(Your objective): Pick out each line of the records that includes the string "super", and copy it.

(Information given):
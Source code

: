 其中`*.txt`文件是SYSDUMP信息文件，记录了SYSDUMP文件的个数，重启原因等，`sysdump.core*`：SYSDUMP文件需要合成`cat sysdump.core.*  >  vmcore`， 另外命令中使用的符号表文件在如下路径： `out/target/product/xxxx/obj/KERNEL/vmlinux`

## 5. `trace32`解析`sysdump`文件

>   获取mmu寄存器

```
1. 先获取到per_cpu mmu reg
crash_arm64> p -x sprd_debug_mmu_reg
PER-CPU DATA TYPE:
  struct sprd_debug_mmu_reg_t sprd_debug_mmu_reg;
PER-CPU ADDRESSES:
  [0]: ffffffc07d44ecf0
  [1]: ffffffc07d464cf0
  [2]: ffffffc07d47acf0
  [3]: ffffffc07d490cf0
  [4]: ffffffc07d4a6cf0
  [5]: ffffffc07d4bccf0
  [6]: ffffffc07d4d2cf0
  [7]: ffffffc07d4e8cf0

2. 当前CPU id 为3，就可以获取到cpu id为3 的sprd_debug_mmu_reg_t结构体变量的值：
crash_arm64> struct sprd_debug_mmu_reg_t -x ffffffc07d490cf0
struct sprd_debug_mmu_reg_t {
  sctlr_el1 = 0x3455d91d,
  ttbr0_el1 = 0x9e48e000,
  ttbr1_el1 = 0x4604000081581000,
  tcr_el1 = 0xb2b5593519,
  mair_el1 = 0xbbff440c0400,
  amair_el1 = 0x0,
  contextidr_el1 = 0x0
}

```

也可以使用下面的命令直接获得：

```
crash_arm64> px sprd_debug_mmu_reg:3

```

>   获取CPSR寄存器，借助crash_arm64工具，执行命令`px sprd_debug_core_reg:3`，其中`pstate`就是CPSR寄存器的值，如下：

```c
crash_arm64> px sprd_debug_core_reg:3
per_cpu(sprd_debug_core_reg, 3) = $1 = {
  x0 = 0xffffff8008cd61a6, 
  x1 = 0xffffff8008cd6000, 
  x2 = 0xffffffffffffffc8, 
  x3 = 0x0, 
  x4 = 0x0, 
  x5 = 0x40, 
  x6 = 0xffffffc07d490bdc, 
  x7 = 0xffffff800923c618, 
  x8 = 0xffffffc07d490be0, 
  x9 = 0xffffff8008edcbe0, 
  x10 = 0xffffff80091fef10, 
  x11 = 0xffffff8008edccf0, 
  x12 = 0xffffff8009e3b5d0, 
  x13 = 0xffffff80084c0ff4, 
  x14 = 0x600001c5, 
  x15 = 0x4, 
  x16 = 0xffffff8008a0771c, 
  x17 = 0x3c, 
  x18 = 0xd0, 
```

...

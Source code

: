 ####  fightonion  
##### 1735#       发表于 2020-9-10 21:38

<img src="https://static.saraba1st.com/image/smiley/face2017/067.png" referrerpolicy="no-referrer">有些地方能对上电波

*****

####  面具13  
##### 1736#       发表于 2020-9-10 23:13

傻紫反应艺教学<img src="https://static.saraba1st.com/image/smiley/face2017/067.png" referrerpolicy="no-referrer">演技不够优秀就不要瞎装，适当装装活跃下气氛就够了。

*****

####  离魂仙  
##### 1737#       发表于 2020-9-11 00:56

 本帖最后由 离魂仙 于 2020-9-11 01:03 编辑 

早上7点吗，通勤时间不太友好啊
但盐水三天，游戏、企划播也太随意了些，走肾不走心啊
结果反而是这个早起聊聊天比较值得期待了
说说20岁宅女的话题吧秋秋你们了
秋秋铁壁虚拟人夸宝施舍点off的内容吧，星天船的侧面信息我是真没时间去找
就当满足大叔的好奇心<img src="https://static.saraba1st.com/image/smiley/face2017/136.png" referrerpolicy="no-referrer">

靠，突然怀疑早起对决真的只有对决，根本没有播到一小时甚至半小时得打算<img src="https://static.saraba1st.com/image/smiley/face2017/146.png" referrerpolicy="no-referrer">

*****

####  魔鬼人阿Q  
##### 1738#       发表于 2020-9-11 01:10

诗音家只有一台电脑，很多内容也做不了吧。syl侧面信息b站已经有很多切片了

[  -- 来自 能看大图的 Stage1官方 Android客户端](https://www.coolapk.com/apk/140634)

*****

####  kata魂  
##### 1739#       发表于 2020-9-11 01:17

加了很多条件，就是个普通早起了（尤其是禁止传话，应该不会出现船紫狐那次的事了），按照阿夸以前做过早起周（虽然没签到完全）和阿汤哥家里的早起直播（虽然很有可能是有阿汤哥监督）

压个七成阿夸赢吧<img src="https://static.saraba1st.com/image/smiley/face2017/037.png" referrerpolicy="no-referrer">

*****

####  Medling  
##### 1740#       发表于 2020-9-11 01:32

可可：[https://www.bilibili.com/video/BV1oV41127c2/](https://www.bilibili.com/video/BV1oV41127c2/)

* * *

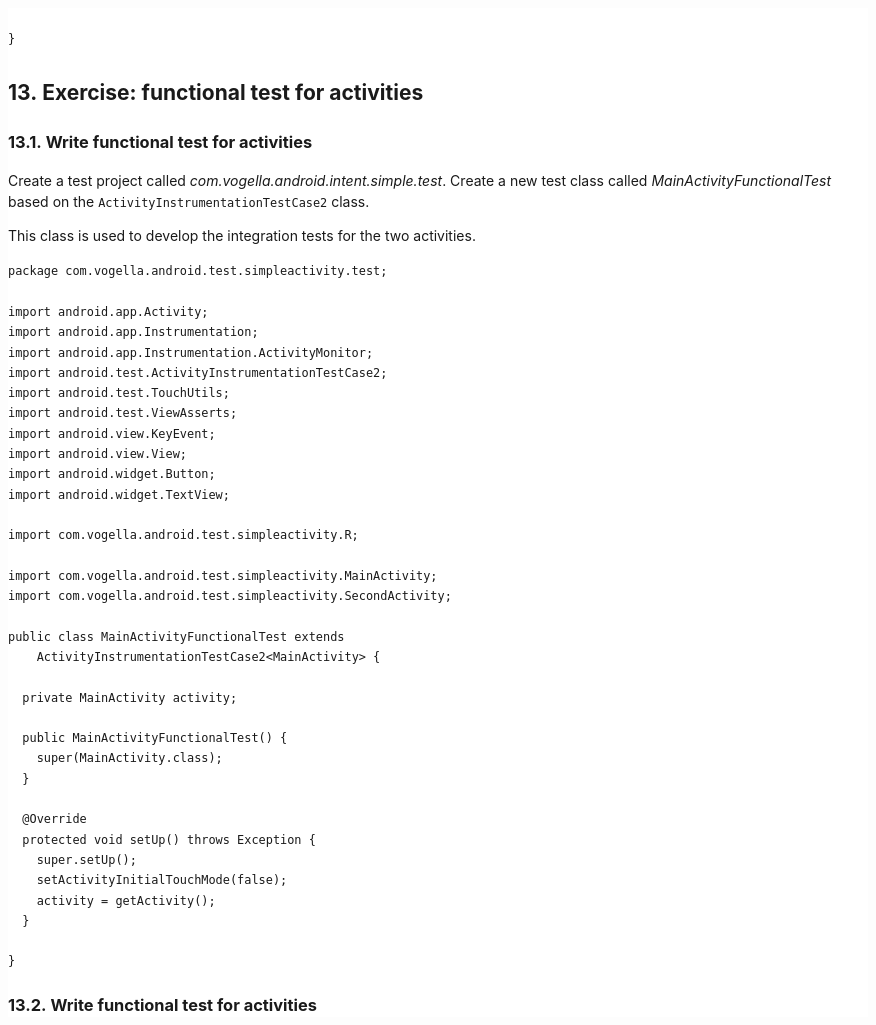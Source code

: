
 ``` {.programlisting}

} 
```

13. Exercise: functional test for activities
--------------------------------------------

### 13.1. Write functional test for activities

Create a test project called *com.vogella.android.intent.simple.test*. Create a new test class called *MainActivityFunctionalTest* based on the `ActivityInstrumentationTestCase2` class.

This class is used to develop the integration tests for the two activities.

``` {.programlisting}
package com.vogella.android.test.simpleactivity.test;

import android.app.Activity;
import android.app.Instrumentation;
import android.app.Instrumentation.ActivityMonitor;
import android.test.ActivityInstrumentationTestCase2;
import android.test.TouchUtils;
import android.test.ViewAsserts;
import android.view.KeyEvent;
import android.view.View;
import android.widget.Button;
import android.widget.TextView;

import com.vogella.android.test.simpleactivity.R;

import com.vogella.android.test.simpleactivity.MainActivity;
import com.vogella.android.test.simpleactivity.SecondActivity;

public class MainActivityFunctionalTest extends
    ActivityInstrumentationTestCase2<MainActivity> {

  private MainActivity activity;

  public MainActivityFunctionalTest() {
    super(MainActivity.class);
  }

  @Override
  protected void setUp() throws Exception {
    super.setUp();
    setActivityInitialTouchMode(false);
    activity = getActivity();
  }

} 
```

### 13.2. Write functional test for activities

(Exercise answer):
    super(MainActivity.class);
    super.setUp();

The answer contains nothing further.